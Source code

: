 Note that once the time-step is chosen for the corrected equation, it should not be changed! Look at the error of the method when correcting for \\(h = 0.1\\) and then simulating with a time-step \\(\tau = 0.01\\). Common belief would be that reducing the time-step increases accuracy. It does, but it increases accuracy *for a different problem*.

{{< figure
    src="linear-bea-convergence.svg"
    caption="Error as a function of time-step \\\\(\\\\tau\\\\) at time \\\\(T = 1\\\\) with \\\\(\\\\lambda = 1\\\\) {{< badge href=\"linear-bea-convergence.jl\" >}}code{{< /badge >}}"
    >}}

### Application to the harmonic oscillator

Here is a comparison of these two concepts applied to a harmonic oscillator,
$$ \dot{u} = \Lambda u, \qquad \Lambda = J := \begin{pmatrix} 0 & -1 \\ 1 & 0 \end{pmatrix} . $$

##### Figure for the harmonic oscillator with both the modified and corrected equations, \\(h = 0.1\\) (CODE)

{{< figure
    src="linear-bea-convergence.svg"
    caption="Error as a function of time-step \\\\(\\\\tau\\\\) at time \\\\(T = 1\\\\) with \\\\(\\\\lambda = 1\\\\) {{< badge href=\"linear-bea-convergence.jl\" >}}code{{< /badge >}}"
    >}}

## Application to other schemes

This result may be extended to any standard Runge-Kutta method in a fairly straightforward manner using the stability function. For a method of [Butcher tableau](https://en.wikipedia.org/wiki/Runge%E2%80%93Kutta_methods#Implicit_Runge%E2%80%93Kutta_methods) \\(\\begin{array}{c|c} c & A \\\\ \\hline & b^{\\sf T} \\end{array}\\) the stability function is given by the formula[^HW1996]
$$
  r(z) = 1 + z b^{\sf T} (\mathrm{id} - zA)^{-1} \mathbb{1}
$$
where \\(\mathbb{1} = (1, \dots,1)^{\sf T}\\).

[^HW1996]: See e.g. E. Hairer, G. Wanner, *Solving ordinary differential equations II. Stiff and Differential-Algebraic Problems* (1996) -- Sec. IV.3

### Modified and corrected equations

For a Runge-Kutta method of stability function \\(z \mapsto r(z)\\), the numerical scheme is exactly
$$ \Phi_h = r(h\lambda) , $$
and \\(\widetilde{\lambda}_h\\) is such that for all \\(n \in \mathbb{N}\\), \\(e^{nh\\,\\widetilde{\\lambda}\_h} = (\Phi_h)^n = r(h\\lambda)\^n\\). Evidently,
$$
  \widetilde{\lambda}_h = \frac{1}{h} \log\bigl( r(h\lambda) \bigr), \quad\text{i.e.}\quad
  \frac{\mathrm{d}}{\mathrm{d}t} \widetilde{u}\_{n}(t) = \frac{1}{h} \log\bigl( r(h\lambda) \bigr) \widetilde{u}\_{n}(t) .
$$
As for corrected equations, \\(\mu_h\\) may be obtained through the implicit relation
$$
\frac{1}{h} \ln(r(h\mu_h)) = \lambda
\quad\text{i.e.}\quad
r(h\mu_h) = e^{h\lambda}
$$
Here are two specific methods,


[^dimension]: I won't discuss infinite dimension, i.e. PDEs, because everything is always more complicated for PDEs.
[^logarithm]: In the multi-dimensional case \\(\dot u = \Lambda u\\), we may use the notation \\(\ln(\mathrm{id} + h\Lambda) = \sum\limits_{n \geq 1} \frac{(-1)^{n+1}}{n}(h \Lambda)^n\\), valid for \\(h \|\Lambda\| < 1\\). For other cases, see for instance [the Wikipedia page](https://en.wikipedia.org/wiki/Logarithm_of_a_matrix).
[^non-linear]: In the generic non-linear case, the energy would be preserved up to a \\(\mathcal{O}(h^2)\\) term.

**Work to complete**.
Read the data above and pull out each line that holds the string "Application".

**Reply**.
### Application to the harmonic oscillator
## Application to other schemes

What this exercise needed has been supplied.